The first step is to identify the trend. To do this, we need to look at the price chart and determine whether the market is moving up or down. If the market is trending upwards, we are looking for potential buying opportunities. If the market is trending downwards, we are looking for potential selling opportunities.

Step 2: Identify the swing high and low

The next step is to identify the swing high and low. A swing high is the highest point in an uptrend, while a swing low is the lowest point in a downtrend. These points are important because they form the basis for the Fibonacci retracement levels.

Step 3: Draw the Fibonacci retracement levels

To draw the Fibonacci retracement levels, we need to use the Fibonacci retracement tool. Most forex trading platforms have this tool built-in, so it’s easy to access.

To draw the retracement levels, we need to click on the Fibonacci retracement tool and then click on the swing high and drag it down to the swing low. This will draw the retracement levels on the chart.
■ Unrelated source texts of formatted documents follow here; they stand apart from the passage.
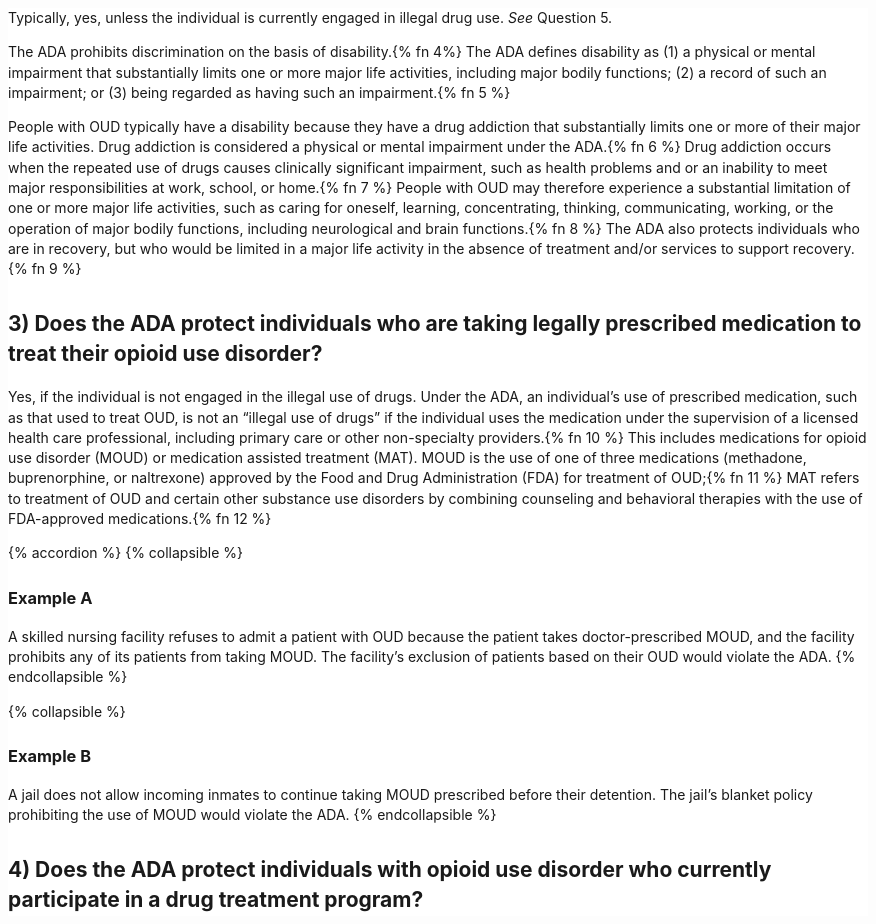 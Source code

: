 Typically, yes, unless the individual is currently engaged in illegal drug use. <em>See</em> Question 5.

The ADA prohibits discrimination on the basis of disability.{% fn 4%} The ADA defines disability as (1) a
physical or mental impairment that substantially limits one or more major life activities, including major bodily functions; (2) a record of such an impairment; or (3) being regarded as having such an impairment.{% fn 5 %}

People with OUD typically have a disability because they have a drug addiction that
substantially limits one or more of their major life activities. Drug addiction is considered a
physical or mental impairment under the ADA.{% fn 6 %}  Drug addiction occurs when the repeated use
of drugs causes clinically significant impairment, such as health problems and or an inability to
meet major responsibilities at work, school, or home.{% fn 7 %} People with OUD may therefore
experience a substantial limitation of one or more major life activities, such as caring for
oneself, learning, concentrating, thinking, communicating, working, or the operation of major
bodily functions, including neurological and brain functions.{% fn 8 %} The ADA also protects individuals
who are in recovery, but who would be limited in a major life activity in the absence of treatment and/or services to support recovery.{% fn 9 %}

## 3) Does the ADA protect individuals who are taking legally prescribed medication to treat their opioid use disorder?

Yes, if the individual is not engaged in the illegal use of drugs. Under the ADA, an individual’s
use of prescribed medication, such as that used to treat OUD, is not an “illegal use of drugs” if
the individual uses the medication under the supervision of a licensed health care professional,
including primary care or other non-specialty providers.{% fn 10 %} This includes medications for opioid
use disorder (MOUD) or medication assisted treatment (MAT). MOUD is the use of one of
three medications (methadone, buprenorphine, or naltrexone) approved by the Food and Drug
Administration (FDA) for treatment of OUD;{% fn 11 %} MAT refers to treatment of OUD and certain
other substance use disorders by combining counseling and behavioral therapies with the use
of FDA-approved medications.{% fn 12 %}

{% accordion %}
{% collapsible %}
### Example A
A skilled nursing facility refuses to admit a patient with OUD because the patient takes
doctor-prescribed MOUD, and the facility prohibits any of its patients from taking MOUD.
The facility’s exclusion of patients based on their OUD would violate the ADA.
{% endcollapsible %}

{% collapsible %}
### Example B
A jail does not allow incoming inmates to continue taking MOUD prescribed before their
detention. The jail’s blanket policy prohibiting the use of MOUD would violate the ADA.
{% endcollapsible %}

## 4) Does the ADA protect individuals with opioid use disorder who currently participate in a drug treatment program?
The retracement levels are 23.6%, 38.2%, 50%, 61.8%, and 100%. These levels represent the amount that the price has retraced from the high to the low. For example, if the price has retraced 38.2% from the high to the low, the retracement level will be at the 38.2% level.

Step 4: Identify the potential support and resistance levels

Once we have drawn the Fibonacci retracement levels, we can use them to identify potential levels of support and resistance. The 50% level is considered to be a strong level of support or resistance, while the 38.2% and 61.8% levels are also important.

If the price is moving up and reaches the 50% level, it is likely to find support and continue to move higher. If the price is moving down and reaches the 50% level, it is likely to find resistance and continue to move lower.

Step 5: Use other technical analysis tools to confirm the levels

While Fibonacci retracement levels are useful, they should not be used in isolation. It’s important to use other technical analysis tools to confirm the levels. For example, we can use trend lines, moving averages, and candlestick patterns to confirm the levels.

Conclusion

Fibonacci retracement is a powerful tool that can be used to identify potential levels of support and resistance in the forex market. By following the steps outlined in this article, traders can draw Fibonacci retracement levels and use them to make informed trading decisions. It’s important to remember that Fibonacci retracement levels should not be used in isolation and should be confirmed with other technical analysis tools.